After a long, slow convalescence from the Great Recession, the U.S. economy has emerged this year as a major force for global growth for the first time in a decade, even as some of its top rivals struggle.
Despite the sudden loss of confidence on Wall Street last week, the U.S. economy shows little sign of faltering and its solid footing helped nurture a quick recovery in stocks.
Economists point out that U.S. growth took off in the spring quarter with a 4.5 percent rebound from a winter slump and is expected to continue at a healthy 3 percent clip in the second half of the year. That far surpasses the growth rates in Europe and even bests the sluggish growth of formerly robust emerging economies such as Brazil and Russia.
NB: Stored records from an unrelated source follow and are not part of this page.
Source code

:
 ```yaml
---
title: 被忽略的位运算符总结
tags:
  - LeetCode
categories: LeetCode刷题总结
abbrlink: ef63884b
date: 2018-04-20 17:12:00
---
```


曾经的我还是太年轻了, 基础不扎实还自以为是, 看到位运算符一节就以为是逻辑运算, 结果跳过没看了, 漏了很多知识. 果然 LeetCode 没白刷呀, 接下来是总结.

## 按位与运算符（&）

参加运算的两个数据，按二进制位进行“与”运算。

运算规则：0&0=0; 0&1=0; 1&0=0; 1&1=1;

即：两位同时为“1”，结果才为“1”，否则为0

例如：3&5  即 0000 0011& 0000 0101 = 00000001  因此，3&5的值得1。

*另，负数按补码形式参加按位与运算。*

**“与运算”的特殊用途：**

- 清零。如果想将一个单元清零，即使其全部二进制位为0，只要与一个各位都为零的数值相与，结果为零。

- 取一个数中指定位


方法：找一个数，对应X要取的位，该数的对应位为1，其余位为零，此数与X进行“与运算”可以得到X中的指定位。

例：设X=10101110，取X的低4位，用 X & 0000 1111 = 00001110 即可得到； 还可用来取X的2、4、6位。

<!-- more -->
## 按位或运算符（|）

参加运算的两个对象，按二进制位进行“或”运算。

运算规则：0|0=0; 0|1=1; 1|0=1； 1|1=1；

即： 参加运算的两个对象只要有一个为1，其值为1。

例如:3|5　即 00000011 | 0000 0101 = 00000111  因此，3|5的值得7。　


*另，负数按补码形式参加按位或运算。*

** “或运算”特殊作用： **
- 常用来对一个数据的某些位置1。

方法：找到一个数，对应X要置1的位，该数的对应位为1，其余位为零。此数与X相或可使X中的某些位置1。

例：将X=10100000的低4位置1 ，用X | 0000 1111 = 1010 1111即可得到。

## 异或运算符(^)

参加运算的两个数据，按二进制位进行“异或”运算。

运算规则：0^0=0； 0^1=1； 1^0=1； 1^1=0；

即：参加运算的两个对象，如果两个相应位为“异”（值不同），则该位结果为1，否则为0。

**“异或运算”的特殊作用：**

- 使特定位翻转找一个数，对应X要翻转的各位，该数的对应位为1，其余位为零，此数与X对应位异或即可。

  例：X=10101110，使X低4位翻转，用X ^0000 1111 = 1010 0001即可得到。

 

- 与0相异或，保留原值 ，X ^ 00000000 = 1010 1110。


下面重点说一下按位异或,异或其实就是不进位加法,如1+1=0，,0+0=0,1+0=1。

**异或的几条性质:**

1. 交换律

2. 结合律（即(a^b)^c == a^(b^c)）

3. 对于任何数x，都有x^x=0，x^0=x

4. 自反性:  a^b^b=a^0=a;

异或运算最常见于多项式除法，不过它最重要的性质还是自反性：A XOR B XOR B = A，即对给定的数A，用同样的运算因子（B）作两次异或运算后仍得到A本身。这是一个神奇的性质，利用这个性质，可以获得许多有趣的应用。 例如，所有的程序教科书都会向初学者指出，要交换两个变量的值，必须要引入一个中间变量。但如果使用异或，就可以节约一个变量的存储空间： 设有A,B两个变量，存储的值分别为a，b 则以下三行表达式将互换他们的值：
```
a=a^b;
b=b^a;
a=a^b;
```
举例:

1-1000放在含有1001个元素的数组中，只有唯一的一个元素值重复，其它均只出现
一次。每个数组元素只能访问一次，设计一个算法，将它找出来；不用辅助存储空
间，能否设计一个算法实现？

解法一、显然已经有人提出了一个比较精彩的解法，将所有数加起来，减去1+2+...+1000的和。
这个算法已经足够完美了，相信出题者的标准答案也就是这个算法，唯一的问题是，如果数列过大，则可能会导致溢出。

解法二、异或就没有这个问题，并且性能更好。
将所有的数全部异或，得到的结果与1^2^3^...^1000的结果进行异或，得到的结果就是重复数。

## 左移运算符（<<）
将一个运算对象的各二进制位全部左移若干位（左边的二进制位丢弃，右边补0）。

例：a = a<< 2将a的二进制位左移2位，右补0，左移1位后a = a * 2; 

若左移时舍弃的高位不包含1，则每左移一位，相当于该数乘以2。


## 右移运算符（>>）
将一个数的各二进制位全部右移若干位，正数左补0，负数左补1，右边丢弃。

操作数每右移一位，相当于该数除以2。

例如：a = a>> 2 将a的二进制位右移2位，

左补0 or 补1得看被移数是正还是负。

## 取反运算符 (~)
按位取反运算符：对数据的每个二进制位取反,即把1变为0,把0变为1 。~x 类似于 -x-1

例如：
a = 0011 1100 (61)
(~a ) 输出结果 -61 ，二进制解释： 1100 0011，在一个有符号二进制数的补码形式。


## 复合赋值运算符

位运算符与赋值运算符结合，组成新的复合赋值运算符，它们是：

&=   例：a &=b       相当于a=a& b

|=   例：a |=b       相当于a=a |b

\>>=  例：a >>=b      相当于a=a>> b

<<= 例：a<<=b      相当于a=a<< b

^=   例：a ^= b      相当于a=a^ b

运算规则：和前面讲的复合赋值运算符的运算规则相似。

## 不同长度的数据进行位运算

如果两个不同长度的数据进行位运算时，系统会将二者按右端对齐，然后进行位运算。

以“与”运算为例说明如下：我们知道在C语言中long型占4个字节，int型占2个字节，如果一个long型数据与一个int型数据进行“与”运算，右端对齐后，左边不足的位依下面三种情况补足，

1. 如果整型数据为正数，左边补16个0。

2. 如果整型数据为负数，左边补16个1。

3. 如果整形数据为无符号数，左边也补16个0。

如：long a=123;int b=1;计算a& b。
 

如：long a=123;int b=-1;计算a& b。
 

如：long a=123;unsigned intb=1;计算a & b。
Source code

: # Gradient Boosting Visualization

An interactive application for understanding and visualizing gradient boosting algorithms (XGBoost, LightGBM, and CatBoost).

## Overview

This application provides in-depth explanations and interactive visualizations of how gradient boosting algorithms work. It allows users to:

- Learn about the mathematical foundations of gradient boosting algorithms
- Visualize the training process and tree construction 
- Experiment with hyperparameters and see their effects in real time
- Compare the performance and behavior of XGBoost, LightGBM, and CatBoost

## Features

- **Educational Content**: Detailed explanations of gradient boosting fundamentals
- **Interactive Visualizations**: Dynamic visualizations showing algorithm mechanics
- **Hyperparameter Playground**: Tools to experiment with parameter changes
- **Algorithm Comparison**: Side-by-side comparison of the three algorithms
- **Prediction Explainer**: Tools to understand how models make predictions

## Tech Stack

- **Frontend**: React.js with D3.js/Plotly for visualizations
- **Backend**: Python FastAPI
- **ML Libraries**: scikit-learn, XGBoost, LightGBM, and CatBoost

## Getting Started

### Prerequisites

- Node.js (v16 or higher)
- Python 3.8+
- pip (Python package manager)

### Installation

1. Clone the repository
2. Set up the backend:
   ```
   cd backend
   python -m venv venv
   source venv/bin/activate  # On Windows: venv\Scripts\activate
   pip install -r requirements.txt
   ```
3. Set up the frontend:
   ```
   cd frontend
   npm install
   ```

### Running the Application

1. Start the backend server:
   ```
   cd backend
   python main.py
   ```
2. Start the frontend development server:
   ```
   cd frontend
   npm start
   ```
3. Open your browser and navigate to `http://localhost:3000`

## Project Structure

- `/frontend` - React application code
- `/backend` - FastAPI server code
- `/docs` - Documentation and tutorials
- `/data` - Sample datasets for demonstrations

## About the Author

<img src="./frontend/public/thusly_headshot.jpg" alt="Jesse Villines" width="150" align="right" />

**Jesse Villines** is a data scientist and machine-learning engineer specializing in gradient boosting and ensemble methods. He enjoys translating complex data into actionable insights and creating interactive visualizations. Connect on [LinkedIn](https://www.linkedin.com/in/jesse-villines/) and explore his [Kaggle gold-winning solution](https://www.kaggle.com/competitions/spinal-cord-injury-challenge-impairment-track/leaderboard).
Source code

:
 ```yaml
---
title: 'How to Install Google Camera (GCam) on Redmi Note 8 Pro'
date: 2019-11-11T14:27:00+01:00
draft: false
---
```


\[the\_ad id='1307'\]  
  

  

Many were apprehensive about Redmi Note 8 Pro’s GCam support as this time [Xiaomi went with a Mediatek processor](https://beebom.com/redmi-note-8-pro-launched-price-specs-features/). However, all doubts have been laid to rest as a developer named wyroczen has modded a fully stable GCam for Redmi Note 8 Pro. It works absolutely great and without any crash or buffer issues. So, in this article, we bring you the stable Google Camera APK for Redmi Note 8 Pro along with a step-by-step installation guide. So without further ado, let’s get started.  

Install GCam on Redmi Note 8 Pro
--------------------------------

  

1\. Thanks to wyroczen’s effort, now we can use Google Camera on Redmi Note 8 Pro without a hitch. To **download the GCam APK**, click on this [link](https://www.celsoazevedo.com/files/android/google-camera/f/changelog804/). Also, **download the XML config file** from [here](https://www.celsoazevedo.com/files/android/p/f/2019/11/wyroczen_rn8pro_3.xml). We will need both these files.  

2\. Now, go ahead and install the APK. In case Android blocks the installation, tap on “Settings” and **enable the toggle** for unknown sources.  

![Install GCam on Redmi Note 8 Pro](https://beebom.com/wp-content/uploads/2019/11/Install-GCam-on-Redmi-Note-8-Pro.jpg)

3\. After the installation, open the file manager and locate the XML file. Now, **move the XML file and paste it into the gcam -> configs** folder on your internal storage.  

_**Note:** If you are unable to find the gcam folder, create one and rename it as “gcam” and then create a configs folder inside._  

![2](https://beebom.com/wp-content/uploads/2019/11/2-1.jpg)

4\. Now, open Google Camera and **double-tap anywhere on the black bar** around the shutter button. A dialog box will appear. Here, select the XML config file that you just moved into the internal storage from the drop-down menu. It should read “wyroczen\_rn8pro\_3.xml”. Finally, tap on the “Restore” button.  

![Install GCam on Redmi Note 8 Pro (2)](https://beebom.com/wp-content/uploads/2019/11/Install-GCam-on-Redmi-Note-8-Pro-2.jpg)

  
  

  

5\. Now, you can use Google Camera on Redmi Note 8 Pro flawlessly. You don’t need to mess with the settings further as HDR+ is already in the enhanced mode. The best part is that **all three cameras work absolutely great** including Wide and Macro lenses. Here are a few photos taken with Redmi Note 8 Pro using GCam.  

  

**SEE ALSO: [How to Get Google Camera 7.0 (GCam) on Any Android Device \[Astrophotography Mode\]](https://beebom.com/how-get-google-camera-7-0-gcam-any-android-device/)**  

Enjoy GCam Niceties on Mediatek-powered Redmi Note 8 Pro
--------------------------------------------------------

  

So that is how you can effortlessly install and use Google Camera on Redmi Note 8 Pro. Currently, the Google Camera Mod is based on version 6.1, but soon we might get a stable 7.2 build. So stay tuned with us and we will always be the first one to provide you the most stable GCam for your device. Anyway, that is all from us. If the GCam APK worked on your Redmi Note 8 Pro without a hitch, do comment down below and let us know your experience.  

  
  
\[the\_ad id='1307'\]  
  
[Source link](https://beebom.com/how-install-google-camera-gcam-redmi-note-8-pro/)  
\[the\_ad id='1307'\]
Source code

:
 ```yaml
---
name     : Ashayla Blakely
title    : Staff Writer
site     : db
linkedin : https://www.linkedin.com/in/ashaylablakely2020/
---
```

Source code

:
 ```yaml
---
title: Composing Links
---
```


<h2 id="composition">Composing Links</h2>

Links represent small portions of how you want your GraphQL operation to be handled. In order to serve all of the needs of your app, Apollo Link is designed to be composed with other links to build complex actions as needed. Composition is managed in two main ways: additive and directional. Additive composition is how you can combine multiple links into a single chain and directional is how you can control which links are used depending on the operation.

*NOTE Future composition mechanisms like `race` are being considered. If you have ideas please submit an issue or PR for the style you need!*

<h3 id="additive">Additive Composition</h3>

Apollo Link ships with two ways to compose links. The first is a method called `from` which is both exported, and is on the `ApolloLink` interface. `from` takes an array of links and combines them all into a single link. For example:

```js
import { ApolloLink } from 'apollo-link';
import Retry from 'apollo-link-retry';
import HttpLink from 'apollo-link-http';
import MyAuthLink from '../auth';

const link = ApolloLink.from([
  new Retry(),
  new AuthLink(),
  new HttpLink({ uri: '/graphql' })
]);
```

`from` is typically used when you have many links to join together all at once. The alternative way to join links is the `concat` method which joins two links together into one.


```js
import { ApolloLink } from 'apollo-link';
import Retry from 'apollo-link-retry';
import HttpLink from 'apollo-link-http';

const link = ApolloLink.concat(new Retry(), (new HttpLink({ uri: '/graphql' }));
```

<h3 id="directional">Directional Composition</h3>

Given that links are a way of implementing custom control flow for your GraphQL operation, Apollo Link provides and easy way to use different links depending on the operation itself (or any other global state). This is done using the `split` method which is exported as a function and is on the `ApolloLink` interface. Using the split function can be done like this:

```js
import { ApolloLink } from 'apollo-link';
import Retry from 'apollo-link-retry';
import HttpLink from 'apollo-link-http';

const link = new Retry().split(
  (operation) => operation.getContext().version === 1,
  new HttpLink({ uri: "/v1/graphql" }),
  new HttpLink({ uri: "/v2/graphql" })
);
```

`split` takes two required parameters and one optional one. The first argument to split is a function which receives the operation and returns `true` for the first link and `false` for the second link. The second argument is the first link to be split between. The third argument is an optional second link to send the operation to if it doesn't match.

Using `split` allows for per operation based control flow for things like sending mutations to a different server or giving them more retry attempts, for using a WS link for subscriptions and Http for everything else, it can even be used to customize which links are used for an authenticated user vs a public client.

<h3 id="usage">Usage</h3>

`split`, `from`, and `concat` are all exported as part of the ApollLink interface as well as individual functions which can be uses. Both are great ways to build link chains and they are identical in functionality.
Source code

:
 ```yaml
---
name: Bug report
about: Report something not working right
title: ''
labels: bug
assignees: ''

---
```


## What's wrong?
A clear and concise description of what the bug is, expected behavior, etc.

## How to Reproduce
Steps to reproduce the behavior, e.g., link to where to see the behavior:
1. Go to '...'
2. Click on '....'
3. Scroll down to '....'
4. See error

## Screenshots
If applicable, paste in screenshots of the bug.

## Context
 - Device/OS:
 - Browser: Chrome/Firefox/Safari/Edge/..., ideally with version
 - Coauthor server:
Perhaps more important, the U.S. jobs machine got back into action this year, churning out a string of job gains averaging well over 200,000 a month in what looks to be the best year for job growth since the 1990s.
About the only major factor holding back the economy is wage stagnation, but many economists are optimistic that the renewed momentum will prompt employers to start goosing paychecks to attract and keep increasingly scarce talent. Despite flat wages, workers are enjoying a hefty increase in purchasing power thanks to low inflation and plunging prices at the gas pump.
“The U.S. economy — the world’s largest — is the locomotive of global growth for the first time since the Great Recession,” said Nariman Behravesh, chief economist at IHS Global Insight.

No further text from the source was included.